Start of PROVIDED DATA
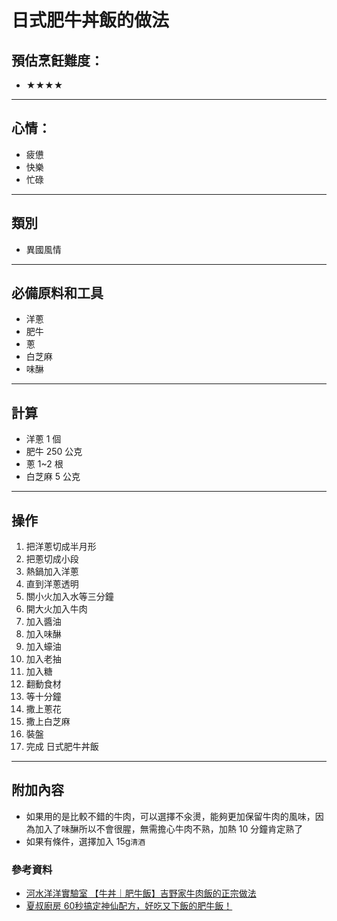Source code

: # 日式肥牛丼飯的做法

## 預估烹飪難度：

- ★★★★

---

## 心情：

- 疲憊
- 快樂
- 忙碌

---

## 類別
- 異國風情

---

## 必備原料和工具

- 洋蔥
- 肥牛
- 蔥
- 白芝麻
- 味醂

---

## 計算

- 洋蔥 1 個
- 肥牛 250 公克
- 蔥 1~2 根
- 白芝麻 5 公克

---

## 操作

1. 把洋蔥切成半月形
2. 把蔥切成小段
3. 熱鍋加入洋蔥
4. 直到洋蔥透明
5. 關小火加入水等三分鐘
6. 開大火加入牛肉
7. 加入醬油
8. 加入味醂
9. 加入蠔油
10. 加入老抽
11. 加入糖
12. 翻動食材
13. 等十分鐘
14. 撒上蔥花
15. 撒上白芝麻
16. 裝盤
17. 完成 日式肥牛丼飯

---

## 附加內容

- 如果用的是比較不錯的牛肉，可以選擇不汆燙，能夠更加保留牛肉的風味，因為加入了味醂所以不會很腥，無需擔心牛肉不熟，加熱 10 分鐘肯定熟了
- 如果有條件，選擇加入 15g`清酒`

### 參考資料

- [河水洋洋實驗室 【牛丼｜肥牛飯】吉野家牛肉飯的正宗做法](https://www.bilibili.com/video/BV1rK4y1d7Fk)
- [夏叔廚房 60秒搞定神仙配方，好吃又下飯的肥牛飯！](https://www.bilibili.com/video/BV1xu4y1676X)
End of PROVIDED DATA
Start of PROVIDED DATA
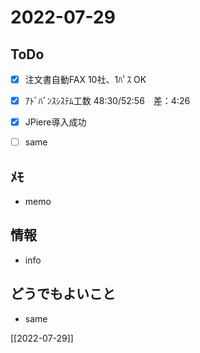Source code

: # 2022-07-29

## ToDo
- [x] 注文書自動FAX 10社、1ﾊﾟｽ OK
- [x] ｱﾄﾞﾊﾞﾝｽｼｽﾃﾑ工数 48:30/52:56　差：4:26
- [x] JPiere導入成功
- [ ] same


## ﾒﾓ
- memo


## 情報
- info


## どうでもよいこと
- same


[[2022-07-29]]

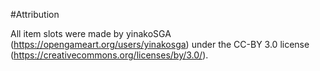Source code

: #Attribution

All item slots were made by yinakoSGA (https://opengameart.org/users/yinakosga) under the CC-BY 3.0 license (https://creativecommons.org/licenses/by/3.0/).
End of PROVIDED DATA
Gather up every line from the listing above in which the word "https" occurs.

- [河水洋洋實驗室 【牛丼｜肥牛飯】吉野家牛肉飯的正宗做法](https://www.bilibili.com/video/BV1rK4y1d7Fk)
- [夏叔廚房 60秒搞定神仙配方，好吃又下飯的肥牛飯！](https://www.bilibili.com/video/BV1xu4y1676X)
All item slots were made by yinakoSGA (https://opengameart.org/users/yinakosga) under the CC-BY 3.0 license (https://creativecommons.org/licenses/by/3.0/).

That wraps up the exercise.